The projected revenue range translates to expected organic growth of 6% to 9% compared to the prior year.
We anticipate completing the acquisition of Smith System at the end of June and consolidating their July and August results in our second quarter.
In the Form 8-K we filed on June 8, we highlighted the seasonality of this business, stating that approximately 2/3 of their revenue was recorded in the summer months of June, July and August.
Our revenue estimates for the second quarter reflect this seasonality.
From an earnings perspective, we expect modest accretion from the anticipated acquisition due to the initial effects of purchase accounting related to stepping up inventory and recording an intangible asset related to backlog, which will significantly reduce operating income, plus we anticipate funding a portion of the acquisition with a draw on our credit facility, which will generate some interest expense.
Over the balance of our fiscal year, we estimate revenue will follow typical seasonal patterns and the related earnings will be substantially reduced by amortization expense related to other intangible assets we expect to record in our accounting for the acquisition.
For fiscal 2020, we expect accretion of earnings to become more meaningful as we more fully implement our value-creation plan.
Taking into consideration the projected revenue growth and the effects of the anticipated acquisition of Smith System, we expect to report diluted earnings per share between $0.28 to $0.33 for second quarter of fiscal 2019.

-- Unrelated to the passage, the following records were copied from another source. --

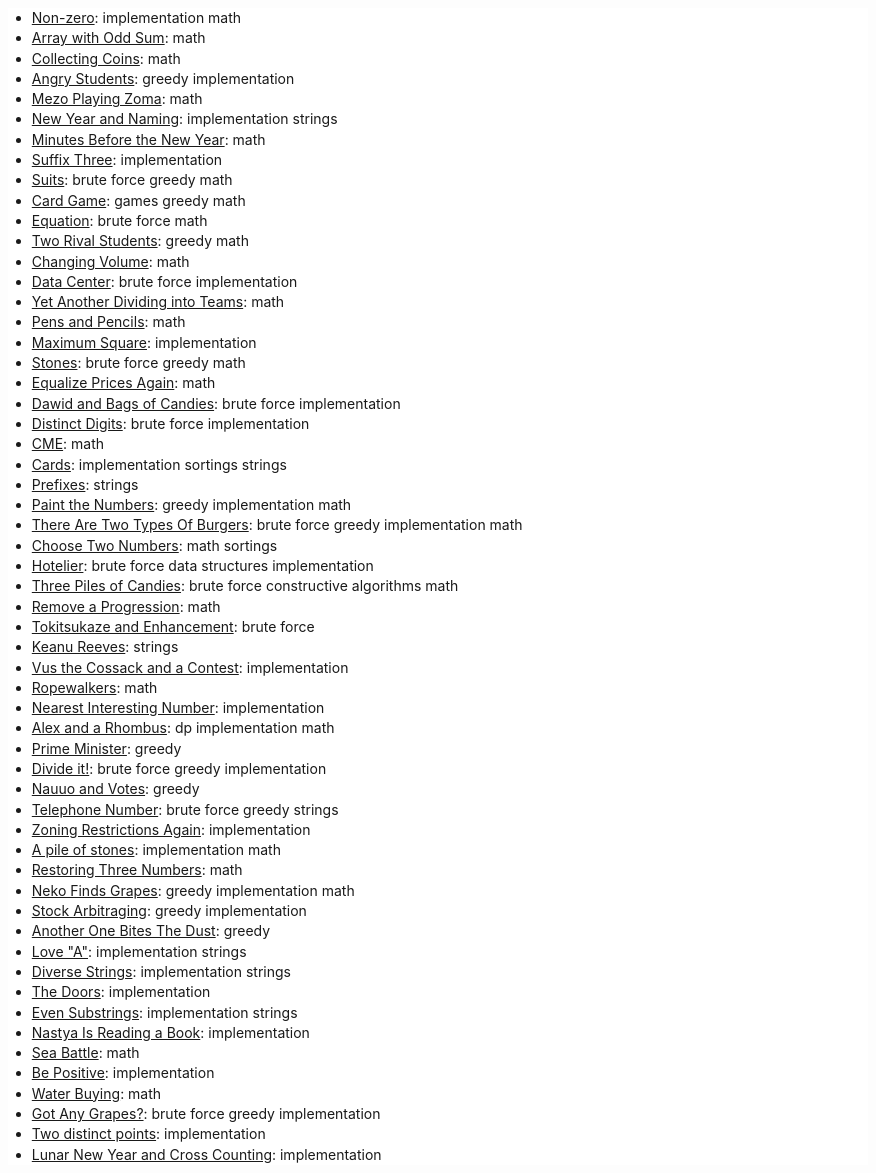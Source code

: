 * [Non-zero](https://codeforces.com/problemset/problem/1300/A): implementation math
* [Array with Odd Sum](https://codeforces.com/problemset/problem/1296/A): math
* [Collecting Coins](https://codeforces.com/problemset/problem/1294/A): math
* [Angry Students](https://codeforces.com/problemset/problem/1287/A): greedy implementation
* [Mezo Playing Zoma](https://codeforces.com/problemset/problem/1285/A): math
* [New Year and Naming](https://codeforces.com/problemset/problem/1284/A): implementation strings
* [Minutes Before the New Year](https://codeforces.com/problemset/problem/1283/A): math
* [Suffix Three](https://codeforces.com/problemset/problem/1281/A): implementation
* [Suits](https://codeforces.com/problemset/problem/1271/A): brute force greedy math
* [Card Game](https://codeforces.com/problemset/problem/1270/A): games greedy math
* [Equation](https://codeforces.com/problemset/problem/1269/A): brute force math
* [Two Rival Students](https://codeforces.com/problemset/problem/1257/A): greedy math
* [Changing Volume](https://codeforces.com/problemset/problem/1255/A): math
* [Data Center](https://codeforces.com/problemset/problem/1250/F): brute force implementation
* [Yet Another Dividing into Teams](https://codeforces.com/problemset/problem/1249/A): math
* [Pens and Pencils](https://codeforces.com/problemset/problem/1244/A): math
* [Maximum Square](https://codeforces.com/problemset/problem/1243/A): implementation
* [Stones](https://codeforces.com/problemset/problem/1236/A): brute force greedy math
* [Equalize Prices Again](https://codeforces.com/problemset/problem/1234/A): math
* [Dawid and Bags of Candies](https://codeforces.com/problemset/problem/1230/A): brute force implementation
* [Distinct Digits](https://codeforces.com/problemset/problem/1228/A): brute force implementation
* [CME](https://codeforces.com/problemset/problem/1223/A): math
* [Cards](https://codeforces.com/problemset/problem/1220/A): implementation sortings strings
* [Prefixes](https://codeforces.com/problemset/problem/1216/A): strings
* [Paint the Numbers](https://codeforces.com/problemset/problem/1209/A): greedy implementation math
* [There Are Two Types Of Burgers](https://codeforces.com/problemset/problem/1207/A): brute force greedy implementation math
* [Choose Two Numbers](https://codeforces.com/problemset/problem/1206/A): math sortings
* [Hotelier](https://codeforces.com/problemset/problem/1200/A): brute force data structures implementation
* [Three Piles of Candies](https://codeforces.com/problemset/problem/1196/A): brute force constructive algorithms math
* [Remove a Progression](https://codeforces.com/problemset/problem/1194/A): math
* [Tokitsukaze and Enhancement](https://codeforces.com/problemset/problem/1191/A): brute force
* [Keanu Reeves](https://codeforces.com/problemset/problem/1189/A): strings
* [Vus the Cossack and a Contest](https://codeforces.com/problemset/problem/1186/A): implementation
* [Ropewalkers](https://codeforces.com/problemset/problem/1185/A): math
* [Nearest Interesting Number](https://codeforces.com/problemset/problem/1183/A): implementation
* [Alex and a Rhombus](https://codeforces.com/problemset/problem/1180/A): dp implementation math
* [Prime Minister](https://codeforces.com/problemset/problem/1178/A): greedy
* [Divide it!](https://codeforces.com/problemset/problem/1176/A): brute force greedy implementation
* [Nauuo and Votes](https://codeforces.com/problemset/problem/1173/A): greedy
* [Telephone Number](https://codeforces.com/problemset/problem/1167/A): brute force greedy strings
* [Zoning Restrictions Again](https://codeforces.com/problemset/problem/1162/A): implementation
* [A pile of stones](https://codeforces.com/problemset/problem/1159/A): implementation math
* [Restoring Three Numbers](https://codeforces.com/problemset/problem/1154/A): math
* [Neko Finds Grapes](https://codeforces.com/problemset/problem/1152/A): greedy implementation math
* [Stock Arbitraging](https://codeforces.com/problemset/problem/1150/A): greedy implementation
* [Another One Bites The Dust](https://codeforces.com/problemset/problem/1148/A): greedy
* [Love "A"](https://codeforces.com/problemset/problem/1146/A): implementation strings
* [Diverse Strings](https://codeforces.com/problemset/problem/1144/A): implementation strings
* [The Doors](https://codeforces.com/problemset/problem/1143/A): implementation
* [Even Substrings](https://codeforces.com/problemset/problem/1139/A): implementation strings
* [Nastya Is Reading a Book](https://codeforces.com/problemset/problem/1136/A): implementation
* [Sea Battle](https://codeforces.com/problemset/problem/1131/A): math
* [Be Positive](https://codeforces.com/problemset/problem/1130/A): implementation
* [Water Buying](https://codeforces.com/problemset/problem/1118/A): math
* [Got Any Grapes?](https://codeforces.com/problemset/problem/1114/A): brute force greedy implementation
* [Two distinct points](https://codeforces.com/problemset/problem/1108/A): implementation
* [Lunar New Year and Cross Counting](https://codeforces.com/problemset/problem/1106/A): implementation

The estimates also include the net property gain mentioned in the release, plus many of the same factors which negatively impacted the year-over-year comparisons of gross margin in the Americas and Asia-Pacific in the first quarter of fiscal 2019 are expected to impact second quarter gross margin comparisons.
Compared to the first quarter, we expect sequential improvement in our Americas gross margin in the second quarter due to the estimated fixed cost absorption benefits related to the higher revenue.
However, we expect the improvements to be dampened somewhat by a higher mix of project business.
From there, we'll turn it over for questions.
Operator
(Operator Instructions) And our first question comes from the line of Budd Bugatch from Raymond James.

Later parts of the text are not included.